SUPPLIED DATA.
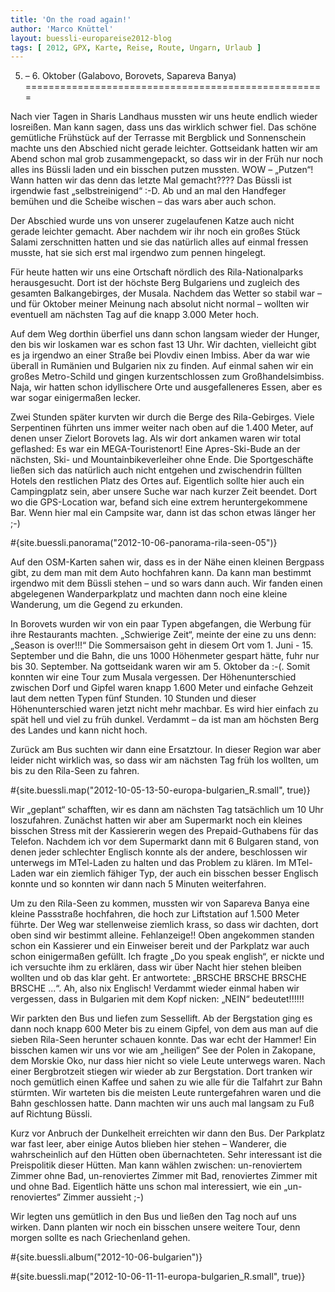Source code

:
 ```yaml
---
title: 'On the road again!'
author: 'Marco Knüttel'
layout: buessli-europareise2012-blog
tags: [ 2012, GPX, Karte, Reise, Route, Ungarn, Urlaub ]
---
```

5. – 6. Oktober (Galabovo, Borovets, Sapareva Banya)
====================================================

Nach vier Tagen in Sharis Landhaus mussten wir uns heute endlich wieder losreißen. Man kann sagen, dass uns das 
wirklich schwer fiel. Das schöne gemütliche Frühstück auf der Terrasse mit Bergblick und Sonnenschein machte uns 
den Abschied nicht gerade leichter. Gottseidank hatten wir am Abend schon mal grob zusammengepackt, so dass wir 
in der Früh nur noch alles ins Büssli laden und ein bisschen putzen mussten. WOW – „Putzen“! Wann hatten wir das 
denn das letzte Mal gemacht???? Das Büssli ist irgendwie fast „selbstreinigend“ :-D. Ab und an mal den Handfeger 
bemühen und die Scheibe wischen – das wars aber auch schon.

Der Abschied wurde uns von unserer zugelaufenen Katze auch nicht gerade leichter gemacht. Aber nachdem wir ihr 
noch ein großes Stück Salami zerschnitten hatten und sie das natürlich alles auf einmal fressen musste, hat sie 
sich erst mal irgendwo zum pennen hingelegt.

Für heute hatten wir uns eine Ortschaft nördlich des Rila-Nationalparks herausgesucht. Dort ist der höchste Berg 
Bulgariens und zugleich des gesamten Balkangebirges, der Musala. Nachdem das Wetter so stabil war – und für Oktober 
meiner Meinung nach absolut nicht normal – wollten wir eventuell am nächsten Tag auf die knapp 3.000 Meter hoch.

Auf dem Weg dorthin überfiel uns dann schon langsam wieder der Hunger, den bis wir loskamen war es schon fast 13 
Uhr. Wir dachten, vielleicht gibt es ja irgendwo an einer Straße bei Plovdiv einen Imbiss. Aber da war wie überall 
in Rumänien und Bulgarien nix zu finden. Auf einmal sahen wir ein großes Metro-Schild und gingen kurzentschlossen 
zum Großhandelsimbiss. Naja, wir hatten schon idyllischere Orte und ausgefalleneres Essen, aber es war sogar 
einigermaßen lecker.

Zwei Stunden später kurvten wir durch die Berge des Rila-Gebirges. Viele Serpentinen führten uns immer weiter nach 
oben auf die 1.400 Meter, auf denen unser Zielort Borovets lag. Als wir dort ankamen waren wir total geflashed: Es 
war ein MEGA-Touristenort! Eine Apres-Ski-Bude an der nächsten, Ski- und Mountainbikeverleiher ohne Ende. Die 
Sportgeschäfte ließen sich das natürlich auch nicht entgehen und zwischendrin füllten Hotels den restlichen Platz 
des Ortes auf. Eigentlich sollte hier auch ein Campingplatz sein, aber unsere Suche war nach kurzer Zeit beendet. 
Dort wo die GPS-Location war, befand sich eine extrem heruntergekommene Bar. Wenn hier mal ein Campsite war, dann 
ist das schon etwas länger her ;-)

#{site.buessli.panorama("2012-10-06-panorama-rila-seen-05")}

Auf den OSM-Karten sahen wir, dass es in der Nähe einen kleinen Bergpass gibt, zu dem man mit dem Auto hochfahren 
kann. Da kann man bestimmt irgendwo mit dem Büssli stehen – und so wars dann auch. Wir fanden einen abgelegenen 
Wanderparkplatz und machten dann noch eine kleine Wanderung, um die Gegend zu erkunden.

In Borovets wurden wir von ein paar Typen abgefangen, die Werbung für ihre Restaurants machten. „Schwierige Zeit“, 
meinte der eine zu uns denn: „Season is over!!!“ Die Sommersaison geht in diesem Ort vom 1. Juni - 15. September 
und die Bahn, die uns 1000 Höhenmeter gespart hätte, fuhr nur bis 30. September. Na gottseidank waren wir am 5. 
Oktober da :-(. Somit konnten wir eine Tour zum Musala vergessen. Der Höhenunterschied zwischen Dorf und Gipfel 
waren knapp 1.600 Meter und einfache Gehzeit laut dem netten Typen fünf Stunden. 10 Stunden und dieser 
Höhenunterschied waren jetzt nicht mehr machbar. Es wird hier einfach zu spät hell und viel zu früh dunkel. 
Verdammt – da ist man am höchsten Berg des Landes und kann nicht hoch.

Zurück am Bus suchten wir dann eine Ersatztour. In dieser Region war aber leider nicht wirklich was, so dass wir 
am nächsten Tag früh los wollten, um bis zu den Rila-Seen zu fahren.

#{site.buessli.map("2012-10-05-13-50-europa-bulgarien_R.small", true)}

Wir „geplant“ schafften, wir es dann am nächsten Tag tatsächlich um 10 Uhr loszufahren. Zunächst hatten wir aber 
am Supermarkt noch ein kleines bisschen Stress mit der Kassiererin wegen des Prepaid-Guthabens für das Telefon. 
Nachdem ich vor dem Supermarkt dann mit 6 Bulgaren stand, von denen jeder schlechter Englisch konnte als der 
andere, beschlossen wir unterwegs im MTel-Laden zu halten und das Problem zu klären. Im MTel-Laden war ein ziemlich 
fähiger Typ, der auch ein bisschen besser Englisch konnte und so konnten wir dann nach 5 Minuten weiterfahren. 

Um zu den Rila-Seen zu kommen, mussten wir von Sapareva Banya eine kleine Passstraße hochfahren, die hoch zur 
Liftstation auf 1.500 Meter führte. Der Weg war stellenweise ziemlich krass, so dass wir dachten, dort oben 
sind wir bestimmt alleine. Fehlanzeige!! Oben angekommen standen schon ein Kassierer und ein Einweiser bereit 
und der Parkplatz war auch schon einigermaßen gefüllt. Ich fragte „Do you speak english“, er nickte und ich 
versuchte ihm zu erklären, dass wir über Nacht hier stehen bleiben wollten und ob das klar geht. Er 
antwortete: „BRSCHE BRSCHE BRSCHE BRSCHE ...“. Ah, also nix Englisch! Verdammt wieder einmal haben wir vergessen, 
dass in Bulgarien mit dem Kopf nicken: „NEIN“ bedeutet!!!!!!

Wir parkten den Bus und liefen zum Sessellift. Ab der Bergstation ging es dann noch knapp 600 Meter bis zu einem 
Gipfel, von dem aus man auf die sieben Rila-Seen herunter schauen konnte. Das war echt der Hammer! Ein bisschen 
kamen wir uns vor wie am „heiligen“ See der Polen in Zakopane, dem Morskie Oko, nur dass hier nicht so viele 
Leute unterwegs waren. Nach einer Bergbrotzeit stiegen wir wieder ab zur Bergstation. Dort tranken wir noch 
gemütlich einen Kaffee und sahen zu wie alle für die Talfahrt zur Bahn stürmten. Wir warteten bis die meisten 
Leute runtergefahren waren und die Bahn geschlossen hatte. Dann machten wir uns auch mal langsam zu Fuß auf 
Richtung Büssli.

Kurz vor Anbruch der Dunkelheit erreichten wir dann den Bus. Der Parkplatz war fast leer, aber einige Autos 
blieben hier stehen – Wanderer, die wahrscheinlich auf den Hütten oben übernachteten. Sehr interessant ist die 
Preispolitik dieser Hütten. Man kann wählen zwischen: un-renoviertem Zimmer ohne Bad, un-renoviertes Zimmer mit 
Bad, renoviertes Zimmer mit und ohne Bad. Eigentlich hätte uns schon mal interessiert, wie ein „un-renoviertes“ 
Zimmer aussieht ;-)

Wir legten uns gemütlich in den Bus und ließen den Tag noch auf uns wirken. Dann planten wir noch ein bisschen 
unsere weitere Tour, denn morgen sollte es nach Griechenland gehen. 

#{site.buessli.album("2012-10-06-bulgarien")}

#{site.buessli.map("2012-10-06-11-11-europa-bulgarien_R.small", true)}

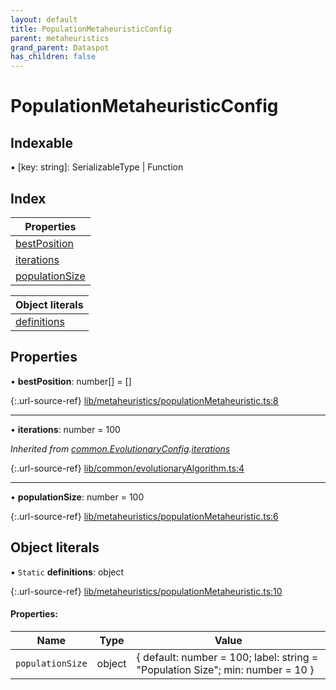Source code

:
 ```yaml
---
layout: default
title: PopulationMetaheuristicConfig
parent: metaheuristics
grand_parent: Dataspot
has_children: false
---
```


# PopulationMetaheuristicConfig

## Indexable

▪ [key: string]: SerializableType \| Function

## Index

| Properties |
|-----------|
| [bestPosition](#bestposition) |
| [iterations](#iterations) |
| [populationSize](#populationsize) |

| Object literals |
|-----------|
| [definitions](#definitions) |

## Properties

•  **bestPosition**: number[] = []

{:.url-source-ref}
[lib/metaheuristics/populationMetaheuristic.ts:8](https://github.com/ascentcore/dataspot/blob/236fcea/lib/metaheuristics/populationMetaheuristic.ts#L8)

___

•  **iterations**: number = 100

*Inherited from [common.EvolutionaryConfig](../common_evolutionaryconfig).[iterations](../common_evolutionaryconfig#iterations)*

{:.url-source-ref}
[lib/common/evolutionaryAlgorithm.ts:4](https://github.com/ascentcore/dataspot/blob/236fcea/lib/common/evolutionaryAlgorithm.ts#L4)

___

•  **populationSize**: number = 100

{:.url-source-ref}
[lib/metaheuristics/populationMetaheuristic.ts:6](https://github.com/ascentcore/dataspot/blob/236fcea/lib/metaheuristics/populationMetaheuristic.ts#L6)

## Object literals

▪ `Static` **definitions**: object

{:.url-source-ref}
[lib/metaheuristics/populationMetaheuristic.ts:10](https://github.com/ascentcore/dataspot/blob/236fcea/lib/metaheuristics/populationMetaheuristic.ts#L10)

#### Properties:

Name | Type | Value |
------ | ------ | ------ |
`populationSize` | object | { default: number = 100; label: string = "Population Size"; min: number = 10 } |
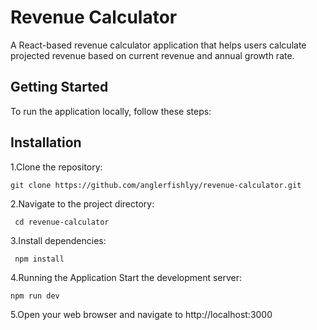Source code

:# Revenue Calculator
A React-based revenue calculator application that helps users calculate projected revenue based on current revenue and annual growth rate.

## Getting Started
To run the application locally, follow these steps:

## Installation
1.Clone the repository: 
```
git clone https://github.com/anglerfishlyy/revenue-calculator.git
```
2.Navigate to the project directory:
```
 cd revenue-calculator
 ```
3.Install dependencies:
```
 npm install
 ```
4.Running the Application
Start the development server: 
```
npm run dev
```
5.Open your web browser and navigate to http://localhost:3000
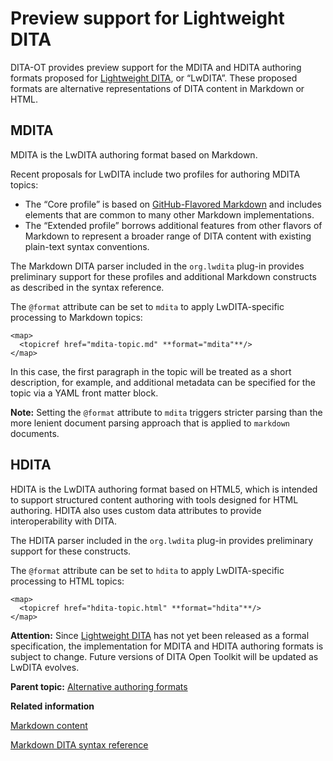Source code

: # Preview support for Lightweight DITA

DITA-OT provides preview support for the MDITA and HDITA authoring formats proposed for [Lightweight DITA](http://docs.oasis-open.org/dita/LwDITA/v1.0/cn01/LwDITA-v1.0-cn01.pdf), or “LwDITA”. These proposed formats are alternative representations of DITA content in Markdown or HTML.

## MDITA

MDITA is the LwDITA authoring format based on Markdown.

Recent proposals for LwDITA include two profiles for authoring MDITA topics:

-   The “Core profile” is based on [GitHub-Flavored Markdown](https://github.github.com/gfm/) and includes elements that are common to many other Markdown implementations.
-   The “Extended profile” borrows additional features from other flavors of Markdown to represent a broader range of DITA content with existing plain-text syntax conventions.

The Markdown DITA parser included in the `org.lwdita` plug-in provides preliminary support for these profiles and additional Markdown constructs as described in the syntax reference.

The `@format` attribute can be set to `mdita` to apply LwDITA-specific processing to Markdown topics:

```
<map>
  <topicref href="mdita-topic.md" **format="mdita"**/>
</map>
```

In this case, the first paragraph in the topic will be treated as a short description, for example, and additional metadata can be specified for the topic via a YAML front matter block.

**Note:** Setting the `@format` attribute to `mdita` triggers stricter parsing than the more lenient document parsing approach that is applied to `markdown` documents.

## HDITA

HDITA is the LwDITA authoring format based on HTML5, which is intended to support structured content authoring with tools designed for HTML authoring. HDITA also uses custom data attributes to provide interoperability with DITA.

The HDITA parser included in the `org.lwdita` plug-in provides preliminary support for these constructs.

The `@format` attribute can be set to `hdita` to apply LwDITA-specific processing to HTML topics:

```
<map>
  <topicref href="hdita-topic.html" **format="hdita"**/>
</map>
```

**Attention:** Since [Lightweight DITA](http://docs.oasis-open.org/dita/LwDITA/v1.0/cn01/LwDITA-v1.0-cn01.pdf) has not yet been released as a formal specification, the implementation for MDITA and HDITA authoring formats is subject to change. Future versions of DITA Open Toolkit will be updated as LwDITA evolves.

**Parent topic:** [Alternative authoring formats](../topics/alternative-input-formats.md)

**Related information**  


[Markdown content](../topics/markdown-input.md)

[Markdown DITA syntax reference](../topics/markdown-dita-syntax-reference.md)

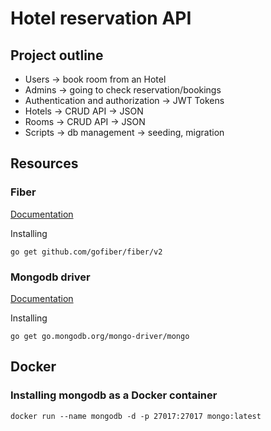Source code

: # Hotel reservation API

## Project outline

- Users -> book room from an Hotel
- Admins -> going to check reservation/bookings
- Authentication and authorization -> JWT Tokens
- Hotels -> CRUD API -> JSON
- Rooms -> CRUD API -> JSON
- Scripts -> db management -> seeding, migration

## Resources

### Fiber

[Documentation](https://gofiber.io)

Installing

```
go get github.com/gofiber/fiber/v2
```

### Mongodb driver

[Documentation](https://mongodb.com/docs/drivers/go/current/quick-start)

Installing

```
go get go.mongodb.org/mongo-driver/mongo
```

## Docker

### Installing mongodb as a Docker container

```
docker run --name mongodb -d -p 27017:27017 mongo:latest
```
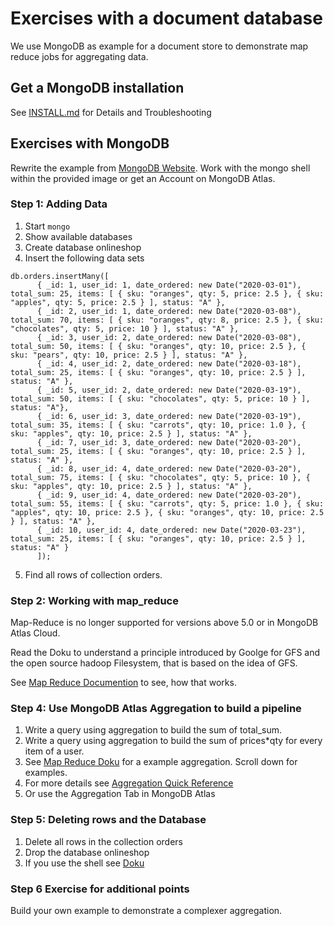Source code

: # Exercises with a document database

We use MongoDB as example for a document store to demonstrate map reduce jobs for aggregating data.

## Get a MongoDB installation

See [INSTALL.md](https://github.com/Digital-Media/big_data/blob/main/document/INSTALL.md) for Details and Troubleshooting

## Exercises with MongoDB

Rewrite the example from [MongoDB Website]( https://docs.mongodb.com/manual/tutorial/map-reduce-examples/).
Work with the mongo shell within the provided image or get an Account on MongoDB Atlas.

### Step 1: Adding Data

1. Start `mongo`
2. Show available databases
3. Create database onlineshop
4. Insert the following data sets

```
db.orders.insertMany([
      { _id: 1, user_id: 1, date_ordered: new Date("2020-03-01"), total_sum: 25, items: [ { sku: "oranges", qty: 5, price: 2.5 }, { sku: "apples", qty: 5, price: 2.5 } ], status: "A" },
      { _id: 2, user_id: 1, date_ordered: new Date("2020-03-08"), total_sum: 70, items: [ { sku: "oranges", qty: 8, price: 2.5 }, { sku: "chocolates", qty: 5, price: 10 } ], status: "A" },
      { _id: 3, user_id: 2, date_ordered: new Date("2020-03-08"), total_sum: 50, items: [ { sku: "oranges", qty: 10, price: 2.5 }, { sku: "pears", qty: 10, price: 2.5 } ], status: "A" },
      { _id: 4, user_id: 2, date_ordered: new Date("2020-03-18"), total_sum: 25, items: [ { sku: "oranges", qty: 10, price: 2.5 } ], status: "A" },
      { _id: 5, user_id: 2, date_ordered: new Date("2020-03-19"), total_sum: 50, items: [ { sku: "chocolates", qty: 5, price: 10 } ], status: "A"},
      { _id: 6, user_id: 3, date_ordered: new Date("2020-03-19"), total_sum: 35, items: [ { sku: "carrots", qty: 10, price: 1.0 }, { sku: "apples", qty: 10, price: 2.5 } ], status: "A" },
      { _id: 7, user_id: 3, date_ordered: new Date("2020-03-20"), total_sum: 25, items: [ { sku: "oranges", qty: 10, price: 2.5 } ], status: "A" },
      { _id: 8, user_id: 4, date_ordered: new Date("2020-03-20"), total_sum: 75, items: [ { sku: "chocolates", qty: 5, price: 10 }, { sku: "apples", qty: 10, price: 2.5 } ], status: "A" },
      { _id: 9, user_id: 4, date_ordered: new Date("2020-03-20"), total_sum: 55, items: [ { sku: "carrots", qty: 5, price: 1.0 }, { sku: "apples", qty: 10, price: 2.5 }, { sku: "oranges", qty: 10, price: 2.5 } ], status: "A" },
      { _id: 10, user_id: 4, date_ordered: new Date("2020-03-23"), total_sum: 25, items: [ { sku: "oranges", qty: 10, price: 2.5 } ], status: "A" }
      ]);
```

5. Find all rows of collection orders.

### Step 2: Working with map_reduce 

Map-Reduce is no longer supported for versions above 5.0 or in MongoDB Atlas Cloud.

Read the Doku to understand a principle introduced by Goolge for GFS and the open source hadoop Filesystem, that is based on the idea of GFS.

See [Map Reduce Documention](https://docs.mongodb.com/manual/core/map-reduce/) to see, how that works.

### Step 4: Use MongoDB Atlas Aggregation to build a pipeline

1. Write a query using aggregation to build the sum of total_sum.
2. Write a query using aggregation to build the sum of prices*qty for every item of a user.
3. See  [Map Reduce Doku](https://docs.mongodb.com/manual/reference/method/db.collection.mapReduce/#mongodb-method-db.collection.mapReduce) for a example aggregation. Scroll down for examples.
4. For more details see [Aggregation Quick Reference](https://docs.mongodb.com/manual/meta/aggregation-quick-reference/)
5. Or use the Aggregation Tab in MongoDB Atlas

### Step 5: Deleting rows and the Database

1. Delete all rows in the collection orders
2. Drop the database onlineshop
3. If you use the shell see [Doku](https://docs.mongodb.com/manual/reference/mongo-shell/)
      
### Step 6 Exercise for additional points

Build your own example to demonstrate a complexer aggregation.


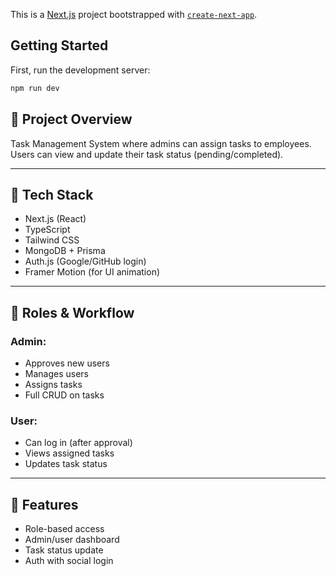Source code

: This is a [Next.js](https://nextjs.org) project bootstrapped with [`create-next-app`](https://nextjs.org/docs/app/api-reference/cli/create-next-app).

## Getting Started

First, run the development server:

```bash
npm run dev

```

## 📌 Project Overview

Task Management System where admins can assign tasks to employees. Users can view and update their task status (pending/completed).

---

## 🔧 Tech Stack

- Next.js (React)
- TypeScript
- Tailwind CSS
- MongoDB + Prisma
- Auth.js (Google/GitHub login)
- Framer Motion (for UI animation)

---

## 👥 Roles & Workflow

### Admin:

- Approves new users
- Manages users
- Assigns tasks
- Full CRUD on tasks

### User:

- Can log in (after approval)
- Views assigned tasks
- Updates task status

---

## 🎯 Features

- Role-based access
- Admin/user dashboard
- Task status update
- Auth with social login
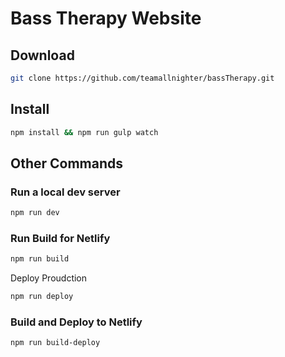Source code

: # Bass Therapy Website

## Download 

```bash
git clone https://github.com/teamallnighter/bassTherapy.git
```

## Install 

```bash
npm install && npm run gulp watch
```

## Other Commands

### Run a local dev server

```bash
npm run dev
```

### Run Build for Netlify

```bash
npm run build
```

Deploy Proudction

```bash
npm run deploy
```

### Build and Deploy to Netlify

```bash
npm run build-deploy
```
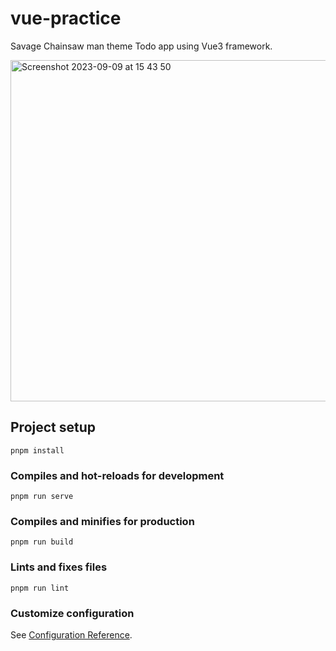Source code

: # vue-practice

Savage Chainsaw man theme Todo app using Vue3 framework.

<img width="546" alt="Screenshot 2023-09-09 at 15 43 50" src="https://github.com/FareedaThan/chainsaw-vue/assets/52806480/9587a300-a4b6-41d3-8e86-cea0f93fe6e1">


## Project setup

```
pnpm install
```

### Compiles and hot-reloads for development

```
pnpm run serve
```

### Compiles and minifies for production

```
pnpm run build
```

### Lints and fixes files

```
pnpm run lint
```

### Customize configuration

See [Configuration Reference](https://cli.vuejs.org/config/).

WORK REQUIRED.
Output exactly the lines above that lie between the line with "## Download" and the line with "Savage Chainsaw man", those two lines included, and no pictures.

TASK RESPONSE.
## Download 

```bash
git clone https://github.com/teamallnighter/bassTherapy.git
```

## Install 

```bash
npm install && npm run gulp watch
```

## Other Commands

### Run a local dev server

```bash
npm run dev
```

### Run Build for Netlify

```bash
npm run build
```

Deploy Proudction

```bash
npm run deploy
```

### Build and Deploy to Netlify

```bash
npm run build-deploy
```
Source code

: # vue-practice

Savage Chainsaw man theme Todo app using Vue3 framework.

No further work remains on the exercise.